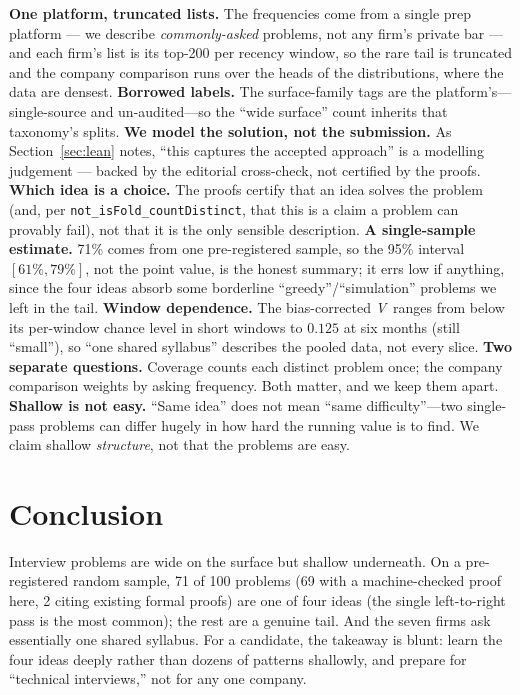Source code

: \documentclass[11pt]{article}
\newcommand{\V}{\textit{V}}
\begin{document}
\textbf{One platform, truncated lists.} The frequencies come from a single prep platform ---
we describe \emph{commonly-asked} problems, not any firm's private bar --- and each firm's
list is its top-200 per recency window, so the rare tail is truncated and the company
comparison runs over the heads of the distributions, where the data are densest. \textbf{Borrowed labels.} The surface-family tags are the platform's---single-source and
un-audited---so the ``wide surface'' count inherits that taxonomy's splits. \textbf{We model the solution, not the
submission.} As Section~\ref{sec:lean} notes, ``this captures the accepted approach'' is a
modelling judgement --- backed by the editorial cross-check, not certified by the proofs. \textbf{Which idea is a choice.} The proofs
certify that an idea solves the problem
(and, per \texttt{not\_isFold\_countDistinct}, that this is a claim a problem can provably fail), not
that it is the only sensible description. \textbf{A single-sample estimate.} 71\% comes from one
pre-registered sample, so the 95\% interval $[61\%,79\%]$, not the point value, is the honest summary; it
errs low if anything, since the four ideas absorb some borderline ``greedy''/``simulation'' problems we left
in the tail. \textbf{Window dependence.} The bias-corrected \V\ ranges from below its per-window chance
level in short windows to $0.125$ at six months (still ``small''), so ``one shared syllabus''
describes the pooled data, not every slice. \textbf{Two separate questions.} Coverage counts
each distinct problem once; the company comparison weights by asking frequency. Both matter,
and we keep them apart. \textbf{Shallow is not easy.} ``Same idea'' does not mean ``same difficulty''---two single-pass
problems can differ hugely in how hard the running value is to find. We claim shallow \emph{structure}, not
that the problems are easy.

\section{Conclusion}

Interview problems are wide on the surface but shallow underneath. On a pre-registered random sample,
71 of 100 problems (69 with a machine-checked proof here, 2 citing existing formal proofs) are one of four ideas
(the single left-to-right pass is the most common); the rest are a genuine tail. And the seven firms ask
essentially one shared syllabus. For a candidate, the takeaway is blunt: learn the four ideas deeply rather
than dozens of patterns shallowly, and prepare for ``technical interviews,'' not for any one company.
\end{document}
^^^^^^^^
*EXERCISE*. Copy each entry exactly as written, and drop the pictures from the copy.

*ANSWER BOX*.
Source code

: \documentclass[11pt]{article}
\newcommand{\V}{\textit{V}}
\begin{document}
\textbf{One platform, truncated lists.} The frequencies come from a single prep platform ---
we describe \emph{commonly-asked} problems, not any firm's private bar --- and each firm's
list is its top-200 per recency window, so the rare tail is truncated and the company
comparison runs over the heads of the distributions, where the data are densest. \textbf{Borrowed labels.} The surface-family tags are the platform's---single-source and
un-audited---so the ``wide surface'' count inherits that taxonomy's splits. \textbf{We model the solution, not the
submission.} As Section~\ref{sec:lean} notes, ``this captures the accepted approach'' is a
modelling judgement --- backed by the editorial cross-check, not certified by the proofs. \textbf{Which idea is a choice.} The proofs
certify that an idea solves the problem
(and, per \texttt{not\_isFold\_countDistinct}, that this is a claim a problem can provably fail), not
that it is the only sensible description. \textbf{A single-sample estimate.} 71\% comes from one
pre-registered sample, so the 95\% interval $[61\%,79\%]$, not the point value, is the honest summary; it
errs low if anything, since the four ideas absorb some borderline ``greedy''/``simulation'' problems we left
in the tail. \textbf{Window dependence.} The bias-corrected \V\ ranges from below its per-window chance
level in short windows to $0.125$ at six months (still ``small''), so ``one shared syllabus''
describes the pooled data, not every slice. \textbf{Two separate questions.} Coverage counts
each distinct problem once; the company comparison weights by asking frequency. Both matter,
and we keep them apart. \textbf{Shallow is not easy.} ``Same idea'' does not mean ``same difficulty''---two single-pass
problems can differ hugely in how hard the running value is to find. We claim shallow \emph{structure}, not
that the problems are easy.

\section{Conclusion}

Interview problems are wide on the surface but shallow underneath. On a pre-registered random sample,
71 of 100 problems (69 with a machine-checked proof here, 2 citing existing formal proofs) are one of four ideas
(the single left-to-right pass is the most common); the rest are a genuine tail. And the seven firms ask
essentially one shared syllabus. For a candidate, the takeaway is blunt: learn the four ideas deeply rather
than dozens of patterns shallowly, and prepare for ``technical interviews,'' not for any one company.
\end{document}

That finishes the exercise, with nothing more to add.